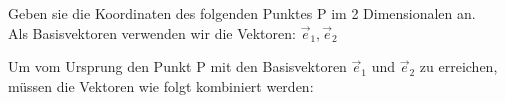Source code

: \beginbsp
Geben sie die Koordinaten des folgenden Punktes P im 2 Dimensionalen an. \\ Als Basisvektoren verwenden wir die Vektoren: $ \vec{e}_1, \vec{e}_2$
\begin{center}
\end{center}
\iend
\newpage
{}
\beginbsp
Um vom Ursprung den Punkt P mit den Basisvektoren $\vec{e}_1$ und $\vec{e}_2$ zu erreichen, müssen die Vektoren wie folgt kombiniert werden:
\begin{center}
\end{center}
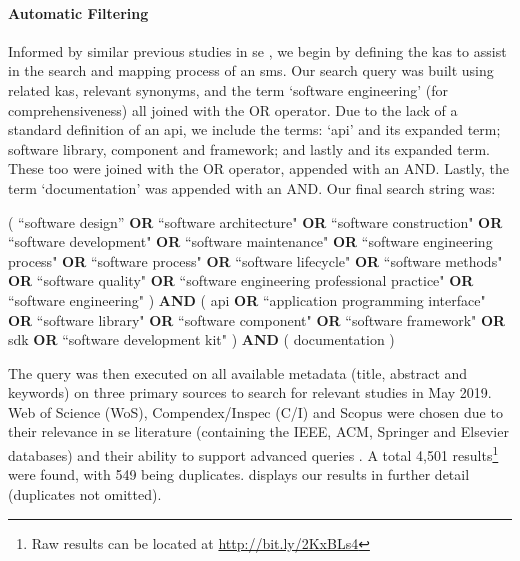 \paragraph{Automatic Filtering}

Informed by similar previous studies in \gls{se}  \citep{Glass:2002wa,Usman:2017hn,GAROUSI2019101}, we begin by defining the  \citep{IEEE:1990wp} \glspl{ka} to assist in the search and mapping process of an \gls{sms}. Our search query was built using related \glspl{ka}, relevant synonyms, and the term `software engineering' (for comprehensiveness) all joined with the OR operator. Due to the lack of a standard definition of an \gls{api}, we include the terms: `\gls{api}' and its expanded term; software library, component and framework; and lastly  and its expanded term. These too were joined with the OR operator, appended with an AND. Lastly, the term `documentation' was appended with an AND.
Our final search string was:
\begin{framed}
\noindent
\parbox{\linewidth}{
\footnotesize
( ``software design'' \textbf{OR} ``software architecture" \textbf{OR} ``software construction" \textbf{OR} ``software development" \textbf{OR} ``software maintenance" \textbf{OR} ``software engineering process" \textbf{OR} ``software process" \textbf{OR} ``software lifecycle" \textbf{OR} ``software methods" \textbf{OR} ``software quality" \textbf{OR} ``software engineering professional practice" \textbf{OR} ``software engineering" ) \textbf{AND} ( \gls{api} \textbf{OR} ``application programming interface" \textbf{OR} ``software library" \textbf{OR} ``software component" \textbf{OR} ``software framework" \textbf{OR} sdk \textbf{OR} ``software development kit" ) \textbf{AND} ( documentation )
}
\end{framed}

The query was then executed on all available metadata (title, abstract and keywords) on three primary sources to search for relevant studies in May 2019. Web of Science  (WoS), Compendex/Inspec (C/I) and Scopus were chosen due to their relevance in \gls{se} literature (containing the IEEE, ACM, Springer and Elsevier databases) and their ability to support advanced queries \citep{Brereton:2007by,Kitchenham:2007dd}. A total 4,501 results\footnote{Raw results can be located at \url{http://bit.ly/2KxBLs4}} were found, with 549 being duplicates.  displays our results in further detail (duplicates not omitted).%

Directions: Print out the whole of the material word for word, without pictures.

Exercise response:
Source code

: \beginbsp
Geben sie die Koordinaten des folgenden Punktes P im 2 Dimensionalen an. \\ Als Basisvektoren verwenden wir die Vektoren: $ \vec{e}_1, \vec{e}_2$
\begin{center}
\end{center}
\iend
\newpage
{}
\beginbsp
Um vom Ursprung den Punkt P mit den Basisvektoren $\vec{e}_1$ und $\vec{e}_2$ zu erreichen, müssen die Vektoren wie folgt kombiniert werden:
\begin{center}
\end{center}
 \paragraph{Automatic Filtering}

Informed by similar previous studies in \gls{se}  \citep{Glass:2002wa,Usman:2017hn,GAROUSI2019101}, we begin by defining the  \citep{IEEE:1990wp} \glspl{ka} to assist in the search and mapping process of an \gls{sms}. Our search query was built using related \glspl{ka}, relevant synonyms, and the term `software engineering' (for comprehensiveness) all joined with the OR operator. Due to the lack of a standard definition of an \gls{api}, we include the terms: `\gls{api}' and its expanded term; software library, component and framework; and lastly  and its expanded term. These too were joined with the OR operator, appended with an AND. Lastly, the term `documentation' was appended with an AND.
Our final search string was:
\begin{framed}
\noindent
\parbox{\linewidth}{
\footnotesize
( ``software design'' \textbf{OR} ``software architecture" \textbf{OR} ``software construction" \textbf{OR} ``software development" \textbf{OR} ``software maintenance" \textbf{OR} ``software engineering process" \textbf{OR} ``software process" \textbf{OR} ``software lifecycle" \textbf{OR} ``software methods" \textbf{OR} ``software quality" \textbf{OR} ``software engineering professional practice" \textbf{OR} ``software engineering" ) \textbf{AND} ( \gls{api} \textbf{OR} ``application programming interface" \textbf{OR} ``software library" \textbf{OR} ``software component" \textbf{OR} ``software framework" \textbf{OR} sdk \textbf{OR} ``software development kit" ) \textbf{AND} ( documentation )
}
\end{framed}

The query was then executed on all available metadata (title, abstract and keywords) on three primary sources to search for relevant studies in May 2019. Web of Science  (WoS), Compendex/Inspec (C/I) and Scopus were chosen due to their relevance in \gls{se} literature (containing the IEEE, ACM, Springer and Elsevier databases) and their ability to support advanced queries \citep{Brereton:2007by,Kitchenham:2007dd}. A total 4,501 results\footnote{Raw results can be located at \url{http://bit.ly/2KxBLs4}} were found, with 549 being duplicates.  displays our results in further detail (duplicates not omitted).%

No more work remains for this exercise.